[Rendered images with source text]
--- START ---

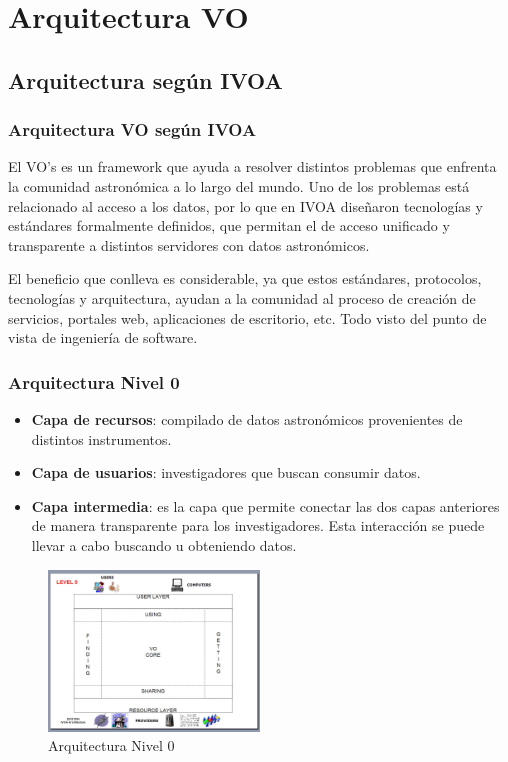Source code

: \section{Arquitectura VO}

\subsection{Arquitectura según IVOA}

\begin{frame}
\frametitle{Arquitectura VO según IVOA}
El VO's es un framework que ayuda a resolver distintos
problemas que enfrenta la comunidad astronómica a lo largo del mundo.  Uno de
los problemas está relacionado al acceso a los datos, por lo que en IVOA
diseñaron tecnologías y estándares formalmente definidos, que permitan el de
acceso unificado y transparente a distintos servidores con datos astronómicos.

El beneficio que conlleva es considerable, ya que estos
estándares, protocolos, tecnologías y arquitectura, ayudan a la comunidad al
proceso de creación de servicios, portales web, aplicaciones de escritorio,
etc. Todo visto del punto de vista de ingeniería de software.
\end{frame}

\begin{frame}
\frametitle{Arquitectura Nivel 0}
\begin{multicols}{2}
\begin{itemize}
    \item \textbf{Capa de recursos}:
          compilado de datos astronómicos provenientes de distintos instrumentos.
    \item \textbf{Capa de usuarios}:
          investigadores que buscan consumir datos.
    \item \textbf{Capa intermedia}:
          es la capa que permite conectar las dos
          capas anteriores de manera transparente para los investigadores.
          Esta interacción se puede llevar a cabo buscando u obteniendo datos.
\end{itemize}

\begin{figure}[h!t]
    \centering
    \includegraphics[width=0.5\textwidth]{img/arquitectura_0.png}
    \caption{Arquitectura Nivel 0}
    \label{fig:nivel0}
\end{figure}

\end{multicols}
\end{frame}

--- END ---

### EXERCISE OBJECTIVE
Return, from the data, each line where the string "tecnologías" occurs.

### WRITTEN ANSWER
diseñaron tecnologías y estándares formalmente definidos, que permitan el de
estándares, protocolos, tecnologías y arquitectura, ayudan a la comunidad al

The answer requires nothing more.